In homes across India, communities celebrate Christmas in their own ways, their dining tables a medley of regional and international culinary traditions. “Many influences — Dutch, Portuguese, British, Arabic and perhaps even Chinese — have shaped the Syrian Christian Christmas in Kerala,” says Lathika George, author of The Suriani Kitchen.
Now, several restaurants and home chefs are referencing their own family recipes for inspiration to serve up feasts. “Nobody was celebrating or showcasing Indian Christmases,” Zacharias says. So this year, Bombay Canteen has a special menu that includes dishes from Nagaland, Goa, Mumbai’s East Indians and Kerala’s Syrian-Christians, with Zacharias’ grandmother’s duck curry being one of the highlights. Its sister restaurant O Pedro is focusing on festive Goan food such as shrimp pilaf with prawn wafers and pork roulade with roast potatoes. “They are rich, indulgent, celebratory dishes connected to local flavours and ingredients,” says Zacharias.
While plum cake has become synonymous with Christmas in India, it shares the spotlight with many local sweets such as crunchy kulkuls, cashew-based marzipan, guava cheese, rose cookies and neurios stuffed with coconut. A Mangalurean Christmas isn’t complete without rice laddoos flavoured with coconut, jaggery and cardamom powder. Mangaluru-based home chef Maya Pereira, who is hosting Christmas meals in Mumbai in partnership with home dining platform Authenticook, has put the laddoos on her menu along with the community’s distinctive dishes like pork bafat and indad.
Different versions of kuswar (a platter of festive sweets sent and offered to guests, relatives, neighbours and friends) are popular among Goans, East Indians and Mangalurean Catholics. The practice of exchanging kuswar continues, though many prefer ordering to making it at home. Mumbai resident Laurabelle D’Souza, who has been making traditional East Indian desserts such as milk cream, date rolls and thali sweets for the last 25 years, says she has seen a steady increase in the demand for kuswar. “I have people ordering through the year, sometimes even for Diwali,” she says.

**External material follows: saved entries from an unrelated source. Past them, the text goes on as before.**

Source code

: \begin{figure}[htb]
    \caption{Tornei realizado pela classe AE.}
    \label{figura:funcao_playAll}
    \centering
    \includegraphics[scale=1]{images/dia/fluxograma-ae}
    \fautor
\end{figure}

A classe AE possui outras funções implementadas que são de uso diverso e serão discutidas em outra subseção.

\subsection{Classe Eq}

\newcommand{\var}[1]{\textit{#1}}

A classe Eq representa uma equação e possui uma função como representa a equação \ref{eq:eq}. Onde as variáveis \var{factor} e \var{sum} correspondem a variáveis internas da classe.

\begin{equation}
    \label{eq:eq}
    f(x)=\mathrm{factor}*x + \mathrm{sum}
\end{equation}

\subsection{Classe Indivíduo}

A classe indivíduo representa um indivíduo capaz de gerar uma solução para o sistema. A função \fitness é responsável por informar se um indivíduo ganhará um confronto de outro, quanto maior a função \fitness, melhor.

While the rest of the world talks turkey, there is no Goan Christmas without pork, says food blogger Hilda Mascarenhas. Her Christmas lunch comprises either pork sorpotel that has been matured for a month, or vindaloo, accompanied by a spongy, fermented rice bread known as sannas, prawn pulao, chicken cafreal, stuffed pomfret or mackerel with recheado masala, beef or chicken roulade, and an array of cutlets.
In Mumbai, the roast suckling pig stuffed with chorizo, bread, vegetables and liver occupies pride of place at the tables of the Catholic East Indian community. While the East Indians share dishes like vindaloo with the Goans, there are subtle differences, like the use of bottle masala, a blend of nearly 30 spices. “It all boils down to which grandmother is cooking. The recipes may be the same but the pantry differs,” Gresham Fernandes, culinary director at the Impresario group, says. “The Goans have a clear Portuguese background. The East Indians have both an English and a Portuguese background.” Fernandes is working on a menu that showcases his heritage and the foods he’s grown up eating.

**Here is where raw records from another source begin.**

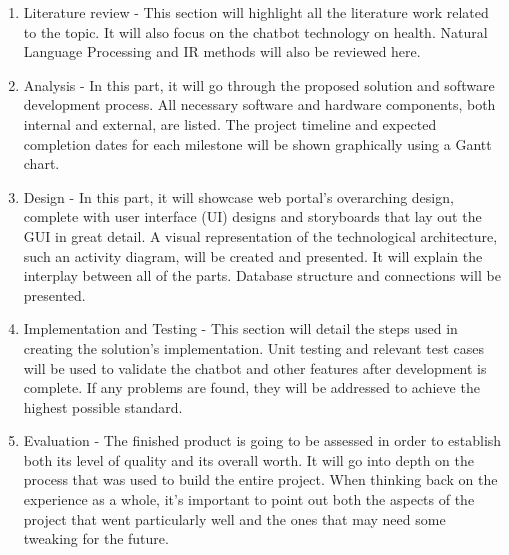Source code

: \begin{enumerate}[label=$\ast$]
	\item Literature review - This section will highlight all the literature work related to the topic. It will also focus on the chatbot technology on health. Natural Language Processing and IR methods will also be reviewed here.
	\item Analysis - In this part, it will go through the proposed solution and software development process. All necessary software and hardware components, both internal and external, are listed. The project timeline and expected completion dates for each milestone will be shown graphically using a Gantt chart.
	\item Design - In this part, it will showcase web portal's overarching design, complete with user interface (UI) designs and storyboards that lay out the GUI in great detail. A visual representation of the technological architecture, such an activity diagram, will be created and presented. It will explain the interplay between all of the parts. Database structure and connections will be presented.
	\item Implementation and Testing - This section will detail the steps used in creating the solution's implementation. Unit testing and relevant test cases will be used to validate the chatbot and other features after development is complete. If any problems are found, they will be addressed to achieve the highest possible standard.
	\item Evaluation - The finished product is going to be assessed in order to establish both its level of quality and its overall worth. It will go into depth on the process that was used to build the entire project. When thinking back on the experience as a whole, it's important to point out both the aspects of the project that went particularly well and the ones that may need some tweaking for the future.
\end{enumerate}

\goodbreak
   


\def\baselinestretch{1.66}
\medskip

In Nagaland, each tribe has its own delicacies but a common feature is pork barbecue or a pork curry cooked with fresh bamboo shoots, kidney beans, fermented soybean-based akhuni or yambased anishi. Chubamanen Longkumer, owner of Delhi’s Nagaland Kitchen, says he stuffs fish, meat and rice in bamboo vessels and steams them over a fire, a time-consuming process reserved for Christmas. Longkumer will have specialties such as a Naga rice soup and a dry bamboo shoot salad on his Christmas menu. “When I was growing up in Dimapur, after attending church on Christmas Eve, we’d sit around the bonfire and sing,” Longkumer says. “Now, the one thing that hasn’t changed is family time.”